* [Recorded data]
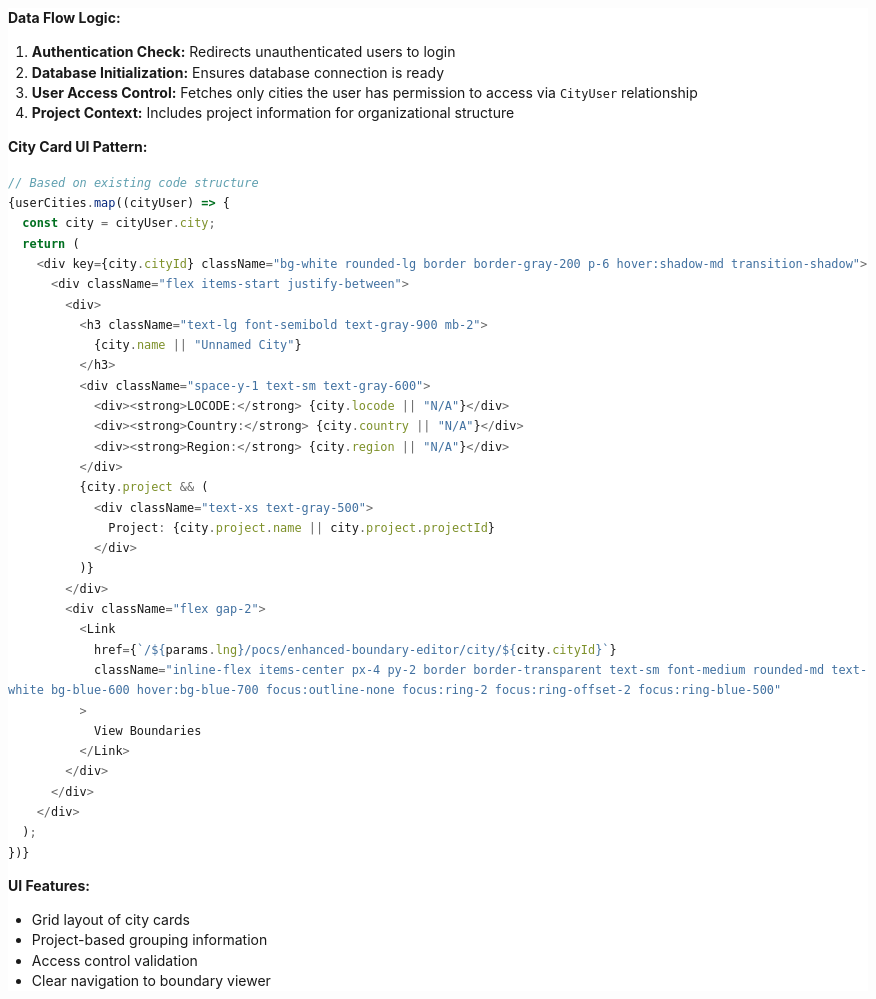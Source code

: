 **Data Flow Logic:**
1. **Authentication Check:** Redirects unauthenticated users to login
2. **Database Initialization:** Ensures database connection is ready
3. **User Access Control:** Fetches only cities the user has permission to access via `CityUser` relationship
4. **Project Context:** Includes project information for organizational structure

**City Card UI Pattern:**
```typescript
// Based on existing code structure
{userCities.map((cityUser) => {
  const city = cityUser.city;
  return (
    <div key={city.cityId} className="bg-white rounded-lg border border-gray-200 p-6 hover:shadow-md transition-shadow">
      <div className="flex items-start justify-between">
        <div>
          <h3 className="text-lg font-semibold text-gray-900 mb-2">
            {city.name || "Unnamed City"}
          </h3>
          <div className="space-y-1 text-sm text-gray-600">
            <div><strong>LOCODE:</strong> {city.locode || "N/A"}</div>
            <div><strong>Country:</strong> {city.country || "N/A"}</div>
            <div><strong>Region:</strong> {city.region || "N/A"}</div>
          </div>
          {city.project && (
            <div className="text-xs text-gray-500">
              Project: {city.project.name || city.project.projectId}
            </div>
          )}
        </div>
        <div className="flex gap-2">
          <Link
            href={`/${params.lng}/pocs/enhanced-boundary-editor/city/${city.cityId}`}
            className="inline-flex items-center px-4 py-2 border border-transparent text-sm font-medium rounded-md text-white bg-blue-600 hover:bg-blue-700 focus:outline-none focus:ring-2 focus:ring-offset-2 focus:ring-blue-500"
          >
            View Boundaries
          </Link>
        </div>
      </div>
    </div>
  );
})}
```

**UI Features:**
- Grid layout of city cards
- Project-based grouping information
- Access control validation
- Clear navigation to boundary viewer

* [Instructions for the task] Once you have checked every line of the material above, return the ones that hold the string "flex".

* [Solution for this problem]
      <div className="flex items-start justify-between">
        <div className="flex gap-2">
            className="inline-flex items-center px-4 py-2 border border-transparent text-sm font-medium rounded-md text-white bg-blue-600 hover:bg-blue-700 focus:outline-none focus:ring-2 focus:ring-offset-2 focus:ring-blue-500"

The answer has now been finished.